Suppose that we have two rods of length $l_1, l_2$ connected at one end but free to rotate. These rods have charge density $\lambda$ uniformly distributed, so the total charge of rod $i$ is $\lambda l_i$. Given an interior angle between them $\theta$, what is the force between the two rods? What is the torque?
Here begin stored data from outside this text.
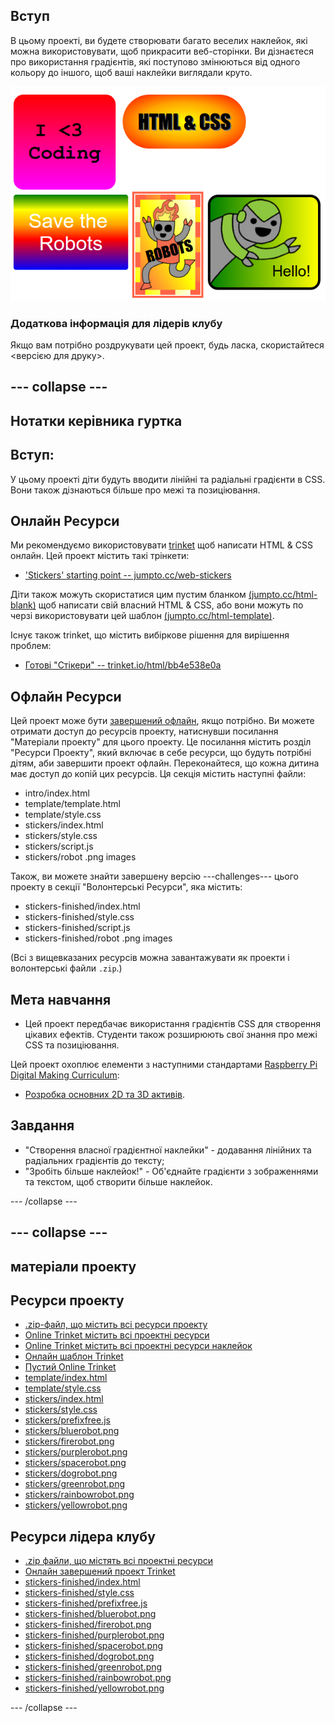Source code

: ## Вступ

В цьому проекті, ви будете створювати багато веселих наклейок, які можна використовувати, щоб прикрасити веб-сторінки. Ви дізнаєтеся про використання градієнтів, які поступово змінюються від одного кольору до іншого, щоб ваші наклейки виглядали круто.

![знімок екрану](images/stickers-finished.png)

### Додаткова інформація для лідерів клубу

Якщо вам потрібно роздрукувати цей проект, будь ласка, скористайтеся <версією для друку>.

## \--- collapse \---

## Нотатки керівника гуртка

## Вступ:

У цьому проекті діти будуть вводити лінійні та радіальні градієнти в CSS. Вони також дізнаються більше про межі та позиціювання.

## Онлайн Ресурси

Ми рекомендуємо використовувати [trinket](https://trinket.io/) щоб написати HTML & CSS онлайн. Цей проект містить такі трінкети:

* ['Stickers' starting point -- jumpto.cc/web-stickers](http://jumpto.cc/web-stickers)

Діти також можуть скористатися цим пустим бланком [(jumpto.cc/html-blank)](http://jumpto.cc/html-blank) щоб написати свій власний HTML & CSS, або вони можуть по черзі використовувати цей шаблон [(jumpto.cc/html-template)](http://jumpto.cc/html-template).

Існує також trinket, що містить вибіркове рішення для вирішення проблем:

* [Готові "Стікери" -- trinket.io/html/bb4e538e0a](https://trinket.io/html/bb4e538e0a)

## Офлайн Ресурси

Цей проект може бути [завершений офлайн](https://www.codeclubprojects.org/en-GB/resources/webdev-working-offline/), якщо потрібно. Ви можете отримати доступ до ресурсів проекту, натиснувши посилання "Матеріали проекту" для цього проекту. Це посилання містить розділ "Ресурси Проекту", який включає в себе ресурси, що будуть потрібні дітям, аби завершити проект офлайн. Переконайтеся, що кожна дитина має доступ до копій цих ресурсів. Ця секція містить наступні файли:

* intro/index.html
* template/template.html
* template/style.css
* stickers/index.html
* stickers/style.css
* stickers/script.js
* stickers/robot .png images

Також, ви можете знайти завершену версію \---challenges\--- цього проекту в секції "Волонтерські Ресурси", яка містить:

* stickers-finished/index.html
* stickers-finished/style.css
* stickers-finished/script.js
* stickers-finished/robot .png images

(Всі з вищевказаних ресурсів можна завантажувати як проекти і волонтерські файли `.zip`.)

## Мета навчання

* Цей проект передбачає використання градієнтів CSS для створення цікавих ефектів. Студенти також розширюють свої знання про межі CSS та позиціювання. 

Цей проект охоплює елементи з наступними стандартами [Raspberry Pi Digital Making Curriculum](http://rpf.io/curriculum):

* [Розробка основних 2D та 3D активів](https://www.raspberrypi.org/curriculum/design/creator).

## Завдання

* "Створення власної градієнтної наклейки" - додавання лінійних та радіальних градієнтів до тексту;
* "Зробіть більше наклейок!" - Об'єднайте градієнти з зображеннями та текстом, щоб створити більше наклейок.

\--- /collapse \---

## \--- collapse \---

## матеріали проекту

## Ресурси проекту

* [.zip-файл, що містить всі ресурси проекту](resources/stickers-project-resources.zip)
* [Online Trinket містить всі проектні ресурси](http://jumpto.cc/web-intro)
* [Online Trinket містить всі проектні ресурси наклейок](http://jumpto.cc/web-stickers)
* [Онлайн шаблон Trinket](http://jumpto.cc/trinket-template)
* [Пустий Online Trinket](http://jumpto.cc/trinket-blank)
* [template/index.html](resources/template-index.html)
* [template/style.css](resources/template-style.css)
* [stickers/index.html](resources/stickers-index.html)
* [stickers/style.css](resources/stickers-style.css)
* [stickers/prefixfree.js](resources/stickers-prefixfree.js)
* [stickers/bluerobot.png](resources/stickers-bluerobot.png)
* [stickers/firerobot.png](resources/stickers-firerobot.png)
* [stickers/purplerobot.png](resources/stickers-purplerobot.png)
* [stickers/spacerobot.png](resources/stickers-spacerobot.png)
* [stickers/dogrobot.png](resources/stickers-dogrobot.png)
* [stickers/greenrobot.png](resources/stickers-greenrobot.png)
* [stickers/rainbowrobot.png](resources/stickers-rainbowrobot.png)
* [stickers/yellowrobot.png](resources/stickers-yellowrobot.png)

## Ресурси лідера клубу

* [.zip файли, що містять всі проектні ресурси](resources/stickers-volunteer-resources.zip)
* [Онлайн завершений проект Trinket](https://trinket.io/html/bb4e538e0a)
* [stickers-finished/index.html](resources/stickers-finished-index.html)
* [stickers-finished/style.css](resources/stickers-finished-style.css)
* [stickers-finished/prefixfree.js](resources/stickers-finished-prefixfree.js)
* [stickers-finished/bluerobot.png](resources/stickers-finished-bluerobot.png)
* [stickers-finished/firerobot.png](resources/stickers-finished-firerobot.png)
* [stickers-finished/purplerobot.png](resources/stickers-finished-purplerobot.png)
* [stickers-finished/spacerobot.png](resources/stickers-finished-spacerobot.png)
* [stickers-finished/dogrobot.png](resources/stickers-finished-dogrobot.png)
* [stickers-finished/greenrobot.png](resources/stickers-finished-greenrobot.png)
* [stickers-finished/rainbowrobot.png](resources/stickers-finished-rainbowrobot.png)
* [stickers-finished/yellowrobot.png](resources/stickers-finished-yellowrobot.png)

\--- /collapse \---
Idea for a solution: find the force on a particle with charge $d\lambda$ from a finite-length rod then integrate over the whole rod. However, it's been a while since I last took an E&M class, so I'm not sure how to do that. I'm also not sure what the torque would be; $k\sin \theta$ makes the most sense until you realize that that would also mean small torque for small angles, which is wrong. This indicates the torque must be discontinuous at $\theta = 0$. Something proportional to $\cot \frac{\theta}{2}$ is my best bet.
Edit: this is not homework, though it appears to be. I just thought of it and couldn't easily solve it.
Best Answer
Since this is a homework-type problem, here are some
Hints for the force
The electrostatic force $d\vec F$ on a small segment $dl$ of the rod given the field $\vec E$ of the other rod is $$ d\vec F = \lambda\, dl \,\vec E $$
Determine the field of one rod, and use the above expression to integrate the force it exerts on the other rod.
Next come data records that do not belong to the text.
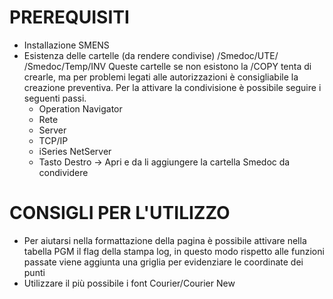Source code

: # PREREQUISITI

- Installazione SMENS
- Esistenza delle cartelle (da rendere condivise)
  /Smedoc/UTE/
  /Smedoc/Temp/INV
  Queste cartelle se non esistono la /COPY tenta di crearle, ma per problemi legati alle autorizzazioni   è consigliabile la creazione preventiva.
  Per la attivare la condivisione è possibile seguire i seguenti passi.
  - Operation Navigator
  - Rete
  - Server
  - TCP/IP
  - iSeries NetServer
  - Tasto Destro -> Apri e da li aggiungere la cartella Smedoc da condividere

# CONSIGLI PER L'UTILIZZO

- Per aiutarsi nella formattazione della pagina è possibile attivare nella tabella PGM il flag della stampa   log, in questo modo rispetto alle funzioni passate viene aggiunta una griglia per evidenziare le coordinate   dei punti
- Utilizzare il più possibile i font Courier/Courier New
This is a 2D problem since, by symmetry, the force is in the plane containing both rods.
Hints for the torque
Take the point at which both rods are joined as the origin, then the torque on a small segment of one rod due to the field of the other is $$ d\vec \tau = \vec r\times d\vec F $$ where $\vec r$ is the vector pointing from the origin to the segment.
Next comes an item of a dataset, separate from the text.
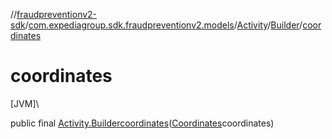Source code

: //[fraudpreventionv2-sdk](../../../../index.md)/[com.expediagroup.sdk.fraudpreventionv2.models](../../index.md)/[Activity](../index.md)/[Builder](index.md)/[coordinates](coordinates.md)

# coordinates

[JVM]\

public final [Activity.Builder](index.md)[coordinates](coordinates.md)([Coordinates](../../-coordinates/index.md)coordinates)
Integrate to find the total torque.
Addendum 1.
I started solving this problem, then I got to integrals I needed to compute to determine the electric field of one rod at a general location on the other, and I realized that there is no solution to this problem as stated. The force between the two charge elements at the end of each rod where they are joined is infinite (because the distance between them is zero). You can make this problem well-posed by considering a charge densities $\lambda_1, \lambda_2$ that goes to zero sufficiently quickly at the point where the rods are joined so that the integrals you have to perform don't diverge, but that would be a different problem.
Addendum 2.
I pointed out in the comments that the integrals you would need to compute to obtain the force between uniformly charged rods with joined endpoints diverges because of the charges that are at zero distance from one another at the vertex (place where the rods are joined).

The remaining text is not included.